* **What is needed**: Across the material below, how many lines hold the word "late"? Only the number should be given.
──────────────────────────────
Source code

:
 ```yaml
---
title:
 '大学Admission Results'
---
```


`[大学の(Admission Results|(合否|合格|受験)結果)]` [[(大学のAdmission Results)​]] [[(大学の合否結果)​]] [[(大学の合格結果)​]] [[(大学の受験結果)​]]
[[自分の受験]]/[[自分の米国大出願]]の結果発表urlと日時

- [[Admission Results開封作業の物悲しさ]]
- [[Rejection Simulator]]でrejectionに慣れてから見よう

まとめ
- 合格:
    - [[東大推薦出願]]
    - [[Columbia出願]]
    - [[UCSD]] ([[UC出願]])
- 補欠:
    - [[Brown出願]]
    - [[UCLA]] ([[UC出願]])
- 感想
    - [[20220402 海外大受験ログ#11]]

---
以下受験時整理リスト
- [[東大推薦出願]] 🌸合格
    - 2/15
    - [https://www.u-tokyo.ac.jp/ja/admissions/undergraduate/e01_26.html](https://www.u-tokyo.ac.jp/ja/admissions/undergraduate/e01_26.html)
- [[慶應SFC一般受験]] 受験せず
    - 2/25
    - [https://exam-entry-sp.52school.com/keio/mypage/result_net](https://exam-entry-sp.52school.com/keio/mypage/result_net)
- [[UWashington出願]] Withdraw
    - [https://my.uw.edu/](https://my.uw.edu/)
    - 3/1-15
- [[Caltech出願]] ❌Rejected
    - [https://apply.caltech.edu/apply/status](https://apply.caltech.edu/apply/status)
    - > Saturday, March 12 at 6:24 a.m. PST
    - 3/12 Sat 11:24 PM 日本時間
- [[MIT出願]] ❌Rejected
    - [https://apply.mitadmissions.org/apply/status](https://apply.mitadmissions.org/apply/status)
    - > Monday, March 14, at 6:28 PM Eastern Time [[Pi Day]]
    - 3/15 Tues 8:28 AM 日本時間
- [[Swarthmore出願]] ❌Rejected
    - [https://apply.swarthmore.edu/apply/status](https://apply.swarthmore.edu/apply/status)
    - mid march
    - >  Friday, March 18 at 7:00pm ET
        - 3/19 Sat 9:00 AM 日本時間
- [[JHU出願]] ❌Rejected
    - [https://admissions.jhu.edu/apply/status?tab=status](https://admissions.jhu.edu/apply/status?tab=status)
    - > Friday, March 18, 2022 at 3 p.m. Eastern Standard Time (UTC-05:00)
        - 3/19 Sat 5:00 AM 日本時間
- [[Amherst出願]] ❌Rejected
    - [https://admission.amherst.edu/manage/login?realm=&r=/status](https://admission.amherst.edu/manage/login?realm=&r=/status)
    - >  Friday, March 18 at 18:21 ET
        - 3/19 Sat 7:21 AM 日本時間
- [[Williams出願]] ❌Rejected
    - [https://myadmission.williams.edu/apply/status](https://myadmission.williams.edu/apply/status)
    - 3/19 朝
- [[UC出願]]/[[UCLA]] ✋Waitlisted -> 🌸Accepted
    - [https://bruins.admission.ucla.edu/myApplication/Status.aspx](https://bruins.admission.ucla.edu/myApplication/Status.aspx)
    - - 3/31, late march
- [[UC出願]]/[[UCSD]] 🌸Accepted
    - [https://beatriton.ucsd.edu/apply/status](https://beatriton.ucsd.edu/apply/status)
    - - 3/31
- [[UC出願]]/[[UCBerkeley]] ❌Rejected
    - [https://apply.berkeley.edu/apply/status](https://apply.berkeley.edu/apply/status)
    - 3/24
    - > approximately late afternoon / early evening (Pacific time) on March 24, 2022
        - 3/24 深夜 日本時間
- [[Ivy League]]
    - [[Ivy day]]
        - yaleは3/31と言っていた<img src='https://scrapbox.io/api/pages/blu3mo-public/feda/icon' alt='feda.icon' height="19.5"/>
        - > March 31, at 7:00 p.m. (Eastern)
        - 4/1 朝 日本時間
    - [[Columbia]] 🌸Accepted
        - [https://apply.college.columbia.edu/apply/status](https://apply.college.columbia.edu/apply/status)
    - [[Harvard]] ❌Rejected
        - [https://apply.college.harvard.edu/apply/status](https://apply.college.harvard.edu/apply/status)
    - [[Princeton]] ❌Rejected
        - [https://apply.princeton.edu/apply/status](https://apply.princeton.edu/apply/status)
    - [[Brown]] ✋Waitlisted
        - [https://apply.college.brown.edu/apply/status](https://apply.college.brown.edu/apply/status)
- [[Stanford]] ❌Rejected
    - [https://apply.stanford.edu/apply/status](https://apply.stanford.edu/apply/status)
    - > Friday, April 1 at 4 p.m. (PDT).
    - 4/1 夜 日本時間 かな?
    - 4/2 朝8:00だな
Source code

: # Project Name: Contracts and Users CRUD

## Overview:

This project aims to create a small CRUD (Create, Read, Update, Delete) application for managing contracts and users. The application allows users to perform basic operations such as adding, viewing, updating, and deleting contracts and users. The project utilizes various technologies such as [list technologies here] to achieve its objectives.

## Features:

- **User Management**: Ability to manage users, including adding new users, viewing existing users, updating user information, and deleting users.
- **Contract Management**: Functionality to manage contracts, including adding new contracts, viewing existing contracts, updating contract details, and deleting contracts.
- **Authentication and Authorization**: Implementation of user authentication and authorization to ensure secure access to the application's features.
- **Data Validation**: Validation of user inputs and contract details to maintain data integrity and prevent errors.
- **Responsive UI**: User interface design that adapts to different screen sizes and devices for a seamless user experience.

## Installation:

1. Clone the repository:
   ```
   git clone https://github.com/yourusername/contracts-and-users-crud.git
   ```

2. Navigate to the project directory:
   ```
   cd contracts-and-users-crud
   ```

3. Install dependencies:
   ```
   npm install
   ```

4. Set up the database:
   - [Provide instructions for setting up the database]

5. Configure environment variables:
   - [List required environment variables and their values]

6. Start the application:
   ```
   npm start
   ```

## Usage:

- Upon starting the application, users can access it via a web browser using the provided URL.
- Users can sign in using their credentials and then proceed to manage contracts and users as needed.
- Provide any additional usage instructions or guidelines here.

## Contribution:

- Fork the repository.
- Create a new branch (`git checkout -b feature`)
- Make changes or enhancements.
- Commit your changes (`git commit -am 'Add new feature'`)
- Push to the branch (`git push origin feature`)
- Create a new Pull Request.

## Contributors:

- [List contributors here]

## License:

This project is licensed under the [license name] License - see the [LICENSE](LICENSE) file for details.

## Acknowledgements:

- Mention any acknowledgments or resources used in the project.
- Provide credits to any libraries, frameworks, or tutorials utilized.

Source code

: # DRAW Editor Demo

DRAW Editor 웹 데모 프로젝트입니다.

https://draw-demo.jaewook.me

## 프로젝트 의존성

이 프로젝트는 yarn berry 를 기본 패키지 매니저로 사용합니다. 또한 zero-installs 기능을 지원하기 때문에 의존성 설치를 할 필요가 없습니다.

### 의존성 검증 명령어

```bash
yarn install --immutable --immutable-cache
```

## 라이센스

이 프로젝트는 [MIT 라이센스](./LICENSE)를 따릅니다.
──────────────────────────────
* **Answer section**: 2